Our input stream will, for now, feed itself directly from the horse’s mouth: the keyboard. As you can see from the implementation I’ve written for you, the BIOS makes it quite straightforward.

If we begin reading the code at the loop label in kernel.asm, we see that readword is repeatedly called, and if we look at that routine, we see that it’s feeding itself from readkey, which is a simple proxy for INT16H AH=00. This BIOS call is blocking, which means it only returns when a key has been pressed. There’s nothing else to it, that’s our input stream.

Splitting into words

The input stream is feeding us character by character and our job is to accumulate those characters into a word. When that word is finished being accumulated, we can go to step 2 in the interpret loop. For now, we don’t have a step 2, so we’ll just print the word.

The rule for parsing words in Forth is simple: whitespaces are words boundaries. Therefore, the parsing process is:

  1. Discard all whitespace characters (<= 0x20).
  2. Accumulate characters as long as they’re not whitespaces.
  3. Stop the loop when a whitespace is encountered.

You have a working loop! … for a certain definition of “working”. Being directly wired to the keyboard, without any line editing mechanism, makes the system very difficult to use. But for now, this will have to do because it will be a while before we add a line buffer.

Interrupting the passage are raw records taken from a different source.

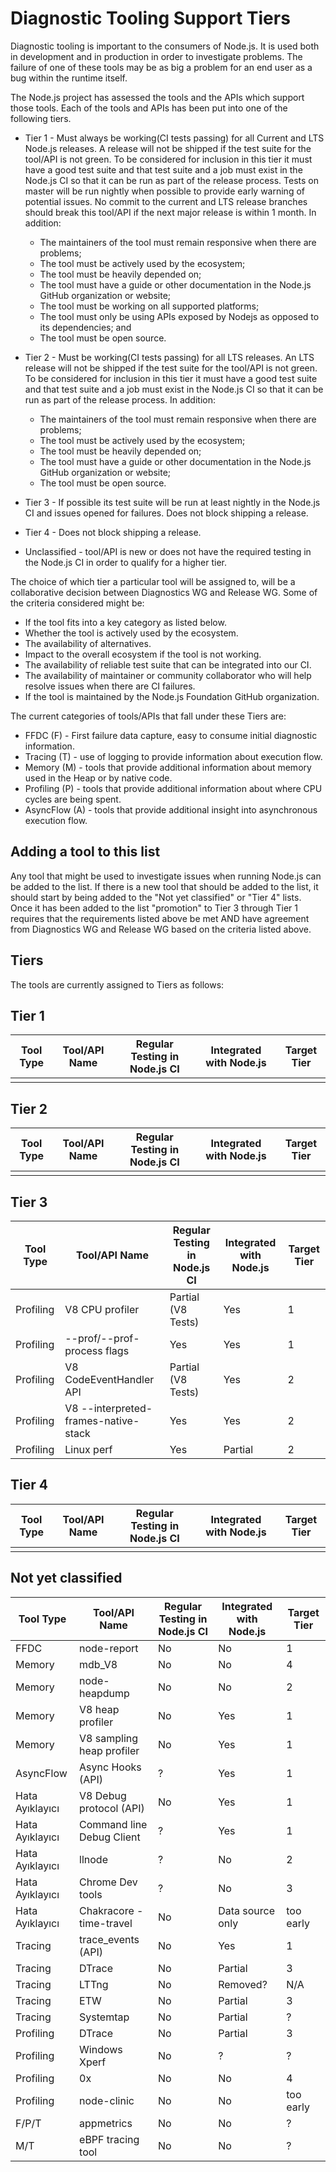 # Diagnostic Tooling Support Tiers

Diagnostic tooling is important to the consumers of Node.js. It is used both in development and in production in order to investigate problems.  The failure of one of these tools may be as big a problem for an end user as a bug within the runtime itself.

The Node.js project has assessed the tools and the APIs which support those tools. Each of the tools and APIs has been put into one of the following tiers.

* Tier 1 - Must always be working(CI tests passing) for all Current and LTS Node.js releases. A release will not be shipped if the test suite for the tool/API is not green. To be considered for inclusion in this tier it must have a good test suite and that test suite and a job must exist in the Node.js CI so that it can be run as part of the release process.  Tests on master will be run nightly when possible to provide early warning of potential issues.  No commit to the current and LTS release branches should break this tool/API if the next major release is within 1 month. In addition:
    * The maintainers of the tool must remain responsive when there are problems;
    * The tool must be actively used by the ecosystem;
    * The tool must be heavily depended on;
    * The tool must have a guide or other documentation in the Node.js GitHub organization or website;
    * The tool must be working on all supported platforms;
    * The tool must only be using APIs exposed by Nodejs as opposed to its dependencies; and
    * The tool must be open source.

* Tier 2 - Must be working(CI tests passing) for all LTS releases. An LTS release will not be shipped if the test suite for the tool/API is not green. To be considered for inclusion in this tier it must have a good test suite and that test suite and a job must exist in the Node.js CI so that it can be run as part of the release process. In addition:
    * The maintainers of the tool must remain responsive when there are problems;
    * The tool must be actively used by the ecosystem;
    * The tool must be heavily depended on;
    * The tool must have a guide or other documentation in the Node.js GitHub organization or website;
    * The tool must be open source.

 * Tier 3 - If possible its test suite will be run at least nightly in the Node.js CI and issues opened for failures.  Does not block shipping a release.

 * Tier 4 - Does not block shipping a release.

 * Unclassified - tool/API is new or does not have the required testing in the Node.js CI in order to qualify for a higher tier.

The choice of which tier a particular tool will be assigned to, will be a collaborative decision between Diagnostics WG and Release WG. Some of the criteria considered might be:

* If the tool fits into a key category as listed below.
* Whether the tool is actively used by the ecosystem.
* The availability of alternatives.
* Impact to the overall ecosystem if the tool is not working.
* The availability of reliable test suite that can be integrated into our CI.
* The availability of maintainer or community collaborator who will help resolve issues when there are CI failures.
* If the tool is maintained by the Node.js Foundation GitHub organization.

The current categories of tools/APIs that fall under these Tiers are:

* FFDC (F) - First failure data capture, easy to consume initial diagnostic information.
* Tracing (T) - use of logging to provide information about execution flow.
* Memory (M) - tools that provide additional information about memory used in the Heap or by native code.
* Profiling (P) - tools that provide additional information about where CPU cycles are being spent.
* AsyncFlow (A) - tools that provide additional insight into asynchronous execution flow.

## Adding a tool to this list

Any tool that might be used to investigate issues when running Node.js can be added to the list. If there is a new tool that should be added to the list, it should start by being added to the "Not yet classified" or "Tier 4" lists. Once it has been added to the list "promotion" to Tier 3 through Tier 1 requires that the requirements listed above be met AND have agreement from Diagnostics WG and Release WG based on the criteria listed above.

## Tiers

The tools are currently assigned to Tiers as follows:

## Tier 1

 | Tool Type | Tool/API Name | Regular Testing in Node.js CI | Integrated with Node.js | Target Tier |
 | --------- | ------------- | ----------------------------- | ----------------------- | ----------- |
 |           |               |                               |                         |             |

## Tier 2

 | Tool Type | Tool/API Name | Regular Testing in Node.js CI | Integrated with Node.js | Target Tier |
 | --------- | ------------- | ----------------------------- | ----------------------- | ----------- |
 |           |               |                               |                         |             |


## Tier 3

 | Tool Type | Tool/API Name                        | Regular Testing in Node.js CI | Integrated with Node.js | Target Tier |
 | --------- | ------------------------------------ | ----------------------------- | ----------------------- | ----------- |
 | Profiling | V8 CPU profiler                      | Partial (V8 Tests)            | Yes                     | 1           |
 | Profiling | --prof/--prof-process flags          | Yes                           | Yes                     | 1           |
 | Profiling | V8 CodeEventHandler API              | Partial (V8 Tests)            | Yes                     | 2           |
 | Profiling | V8 --interpreted-frames-native-stack | Yes                           | Yes                     | 2           |
 | Profiling | Linux perf                           | Yes                           | Partial                 | 2           |

## Tier 4

 | Tool Type | Tool/API Name | Regular Testing in Node.js CI | Integrated with Node.js | Target Tier |
 | --------- | ------------- | ----------------------------- | ----------------------- | ----------- |
 |           |               |                               |                         |             |

## Not yet classified

 | Tool Type       | Tool/API Name             | Regular Testing in Node.js CI | Integrated with Node.js | Target Tier |
 | --------------- | ------------------------- | ----------------------------- | ----------------------- | ----------- |
 | FFDC            | node-report               | No                            | No                      | 1           |
 | Memory          | mdb_V8                    | No                            | No                      | 4           |
 | Memory          | node-heapdump             | No                            | No                      | 2           |
 | Memory          | V8 heap profiler          | No                            | Yes                     | 1           |
 | Memory          | V8 sampling heap profiler | No                            | Yes                     | 1           |
 | AsyncFlow       | Async Hooks (API)         | ?                             | Yes                     | 1           |
 | Hata Ayıklayıcı | V8 Debug protocol (API)   | No                            | Yes                     | 1           |
 | Hata Ayıklayıcı | Command line Debug Client | ?                             | Yes                     | 1           |
 | Hata Ayıklayıcı | llnode                    | ?                             | No                      | 2           |
 | Hata Ayıklayıcı | Chrome Dev tools          | ?                             | No                      | 3           |
 | Hata Ayıklayıcı | Chakracore - time-travel  | No                            | Data source only        | too early   |
 | Tracing         | trace_events (API)        | No                            | Yes                     | 1           |
 | Tracing         | DTrace                    | No                            | Partial                 | 3           |
 | Tracing         | LTTng                     | No                            | Removed?                | N/A         |
 | Tracing         | ETW                       | No                            | Partial                 | 3           |
 | Tracing         | Systemtap                 | No                            | Partial                 | ?           |
 | Profiling       | DTrace                    | No                            | Partial                 | 3           |
 | Profiling       | Windows Xperf             | No                            | ?                       | ?           |
 | Profiling       | 0x                        | No                            | No                      | 4           |
 | Profiling       | node-clinic               | No                            | No                      | too early   |
 | F/P/T           | appmetrics                | No                            | No                      | ?           |
 | M/T             | eBPF tracing tool         | No                            | No                      | ?           |
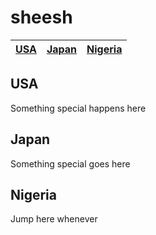 # sheesh

| [USA](#usa) | [Japan](#japan) | [Nigeria](#nigeria) |
|---|---|---|

## USA 
Something special happens here

## Japan
Something special goes here

## Nigeria 
Jump here whenever
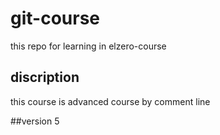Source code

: # git-course
this repo for learning in elzero-course

## discription
this course is advanced course by comment line

##version 5
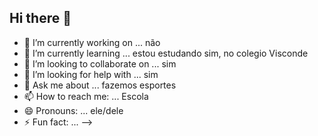 ## Hi there 👋



- 🔭 I’m currently working on ... não 
- 🌱 I’m currently learning ... estou estudando sim, no  colegio Visconde 
- 👯 I’m looking to collaborate on ... sim 
- 🤔 I’m looking for help with ...  sim 
- 💬 Ask me about ... fazemos esportes
- 📫 How to reach me: ...  Escola 
- 😄 Pronouns: ...  ele/dele
- ⚡ Fun fact: ... 
-->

Things are getting real on the assembler side. I wouldn’t want my articles to be i386 tutorials or references, there’s tons of them. If you are so inclined, I recommend building up some i386 skills now, but I don’t think that understanding every single line of code is necessary to understand the general idea behind my articles.

In my example code, this logic is in the readword routine. In this routine, the bp register serves as the destination pointer for the typed characters. This pointer start at the curword variable.

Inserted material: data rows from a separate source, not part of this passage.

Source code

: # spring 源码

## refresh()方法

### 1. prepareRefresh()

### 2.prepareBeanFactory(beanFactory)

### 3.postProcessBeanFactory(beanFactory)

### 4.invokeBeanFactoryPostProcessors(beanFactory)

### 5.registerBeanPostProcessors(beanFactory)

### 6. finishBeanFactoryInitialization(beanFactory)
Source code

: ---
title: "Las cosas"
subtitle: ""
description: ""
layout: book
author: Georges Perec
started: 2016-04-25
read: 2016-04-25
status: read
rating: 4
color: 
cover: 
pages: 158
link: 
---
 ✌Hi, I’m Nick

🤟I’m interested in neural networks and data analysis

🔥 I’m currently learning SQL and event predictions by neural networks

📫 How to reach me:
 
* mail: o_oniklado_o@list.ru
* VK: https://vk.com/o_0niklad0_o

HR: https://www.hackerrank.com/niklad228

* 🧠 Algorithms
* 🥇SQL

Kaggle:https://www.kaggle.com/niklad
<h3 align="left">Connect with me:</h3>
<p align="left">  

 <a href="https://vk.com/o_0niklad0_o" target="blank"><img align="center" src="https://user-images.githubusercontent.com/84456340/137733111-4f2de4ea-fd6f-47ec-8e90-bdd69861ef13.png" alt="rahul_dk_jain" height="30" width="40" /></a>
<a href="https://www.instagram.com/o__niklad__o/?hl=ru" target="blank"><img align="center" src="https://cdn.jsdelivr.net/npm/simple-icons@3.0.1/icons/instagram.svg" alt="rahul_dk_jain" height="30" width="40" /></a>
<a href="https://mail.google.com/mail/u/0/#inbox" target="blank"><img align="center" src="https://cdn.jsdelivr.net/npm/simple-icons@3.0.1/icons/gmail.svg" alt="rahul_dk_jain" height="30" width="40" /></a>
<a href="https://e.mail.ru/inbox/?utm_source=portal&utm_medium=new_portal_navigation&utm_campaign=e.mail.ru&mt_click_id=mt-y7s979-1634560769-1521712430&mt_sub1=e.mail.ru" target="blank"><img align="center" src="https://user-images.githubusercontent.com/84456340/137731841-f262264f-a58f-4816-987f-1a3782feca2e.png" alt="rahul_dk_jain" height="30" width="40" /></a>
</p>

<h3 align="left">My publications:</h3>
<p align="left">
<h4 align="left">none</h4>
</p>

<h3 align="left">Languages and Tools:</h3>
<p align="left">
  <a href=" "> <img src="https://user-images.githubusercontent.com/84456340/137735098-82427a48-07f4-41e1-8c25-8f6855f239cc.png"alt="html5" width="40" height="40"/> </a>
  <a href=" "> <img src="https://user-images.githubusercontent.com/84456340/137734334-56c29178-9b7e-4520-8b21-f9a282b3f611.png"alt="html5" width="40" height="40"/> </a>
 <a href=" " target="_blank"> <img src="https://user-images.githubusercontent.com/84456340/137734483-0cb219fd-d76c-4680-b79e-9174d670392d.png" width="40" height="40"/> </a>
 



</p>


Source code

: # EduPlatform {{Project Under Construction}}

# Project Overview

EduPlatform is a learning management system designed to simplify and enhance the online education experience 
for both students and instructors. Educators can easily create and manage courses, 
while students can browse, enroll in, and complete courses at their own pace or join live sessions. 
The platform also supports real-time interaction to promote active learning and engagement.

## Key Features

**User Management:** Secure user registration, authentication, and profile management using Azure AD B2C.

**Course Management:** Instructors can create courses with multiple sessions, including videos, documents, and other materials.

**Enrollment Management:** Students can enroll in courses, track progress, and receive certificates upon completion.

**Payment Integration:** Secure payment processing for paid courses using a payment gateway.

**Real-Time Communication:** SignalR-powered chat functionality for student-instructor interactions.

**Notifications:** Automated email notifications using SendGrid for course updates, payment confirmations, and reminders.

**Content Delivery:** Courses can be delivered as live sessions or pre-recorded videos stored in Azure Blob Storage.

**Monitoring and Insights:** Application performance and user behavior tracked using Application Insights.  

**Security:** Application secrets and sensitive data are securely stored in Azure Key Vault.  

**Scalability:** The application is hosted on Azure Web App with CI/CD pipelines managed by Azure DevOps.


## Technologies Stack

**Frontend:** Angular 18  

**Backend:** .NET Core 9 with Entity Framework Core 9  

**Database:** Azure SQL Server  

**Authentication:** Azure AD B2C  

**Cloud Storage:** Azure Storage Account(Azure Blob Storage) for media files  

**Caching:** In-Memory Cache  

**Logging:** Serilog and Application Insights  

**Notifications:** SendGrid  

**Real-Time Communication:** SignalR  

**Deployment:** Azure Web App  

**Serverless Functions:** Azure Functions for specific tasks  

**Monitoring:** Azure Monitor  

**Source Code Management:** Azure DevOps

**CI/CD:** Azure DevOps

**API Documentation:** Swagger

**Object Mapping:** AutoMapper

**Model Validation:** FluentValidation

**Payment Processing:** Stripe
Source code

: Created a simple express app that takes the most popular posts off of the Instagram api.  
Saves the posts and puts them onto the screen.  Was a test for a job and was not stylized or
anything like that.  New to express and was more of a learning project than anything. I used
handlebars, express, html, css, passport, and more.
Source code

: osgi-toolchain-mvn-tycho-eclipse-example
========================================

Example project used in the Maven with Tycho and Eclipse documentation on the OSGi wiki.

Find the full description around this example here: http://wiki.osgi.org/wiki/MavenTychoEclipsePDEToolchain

By the way, what the heck is curword? For someone who’s new to low level programming, it’s challenging to figure how “work memory”, that is memory that isn’t code, is organized. How do you allocate variables? How do you free them? At this level, the answer is: you don’t. The whole memory is yours. A “variable” is only an address in memory. In our code, we only have one variable, so we don’t ever bother sizing it. We just say “here’s then end of the code, we can read and write stuff there”.

Another new concept are the [] brackets. In NASM syntax, they mean indirection. Therefore, when we write [bp], we mean “memory location whose address is contained in register BP”. Therefore, if BP is 0x1234, then mov al, [bp] copies the byte at address 0x1234 into the AL register.

In the code, point number 1 of the logic described above is implemented in the loop called .loop1 and points 2 and 3 are implemented in the .loop2 loop. These loops are conditional and work like a do..while in a regular language. However, the idea of “if x < y” doesn’t exist in i386 assembler. All conditionals are done in two parts: first, a cmp instruction that sets flags, and then, a jump instruction conditional to those flags. Therefore the “cmp al, 0x21 \ jb .loop1”7 we have there is equivalent to “while al < 0x21”.

Putting it together

readword was the hard part. Now that it’s done, it’s only a matter of calling it, then sending it to the screen. That’s what the main loop does. If you look at the printmsg routine, you’ll see that it doesn’t use the convenient INT10H AH=13 which spits a string, but rather INT10H AH=0E which only spits one character.

The reason for this is that INT10H AH=13 spits a string at a particular row/column destination. If we wanted to spit our words one after the other, we’d have to maintain some kind of cursor and it would be complicated. The INT10H AH=0E function already does that for us, at the cost of wrapping a loop around it. So that’s what we do.

And that’s all there is to it! We have a simple bare metal program that splits input from keyboard into words and spits it to screen.

Exercises

  1. Make the input routine echo typed characters directly (words are printed in double).
  2. Map some words to routines. If names match, the corresponding routine is executed instead of the name being merely printed.

If you’re having difficulties keeping up the pace, let me know.

Up next

The interpret loop is one concept. In the next article, we combine it with the “dictionary” concept for an explosion in possibilities!

Next: Do Look Up


  1. We can imagine a fancy BASIC with constructs allowing abstractions complex enough to elegantly develop a C compiler, but that BASIC would be more complex than a Forth. If you end up on that path, come back here! We have a Forth to write. 

  2. That’s the key word here. A majority of the possible combinations lead to abominations. 

  3. In traditional Forths, steps 2 and 4 are inverted, but I personally prefer that order. More on this later. 

  4. We’ll see what it is later. 

  5. Also for later. 

  6. With the contents having been loaded from the bootloader. 

  7. "jb” means “jump if dest operand is below source operand”.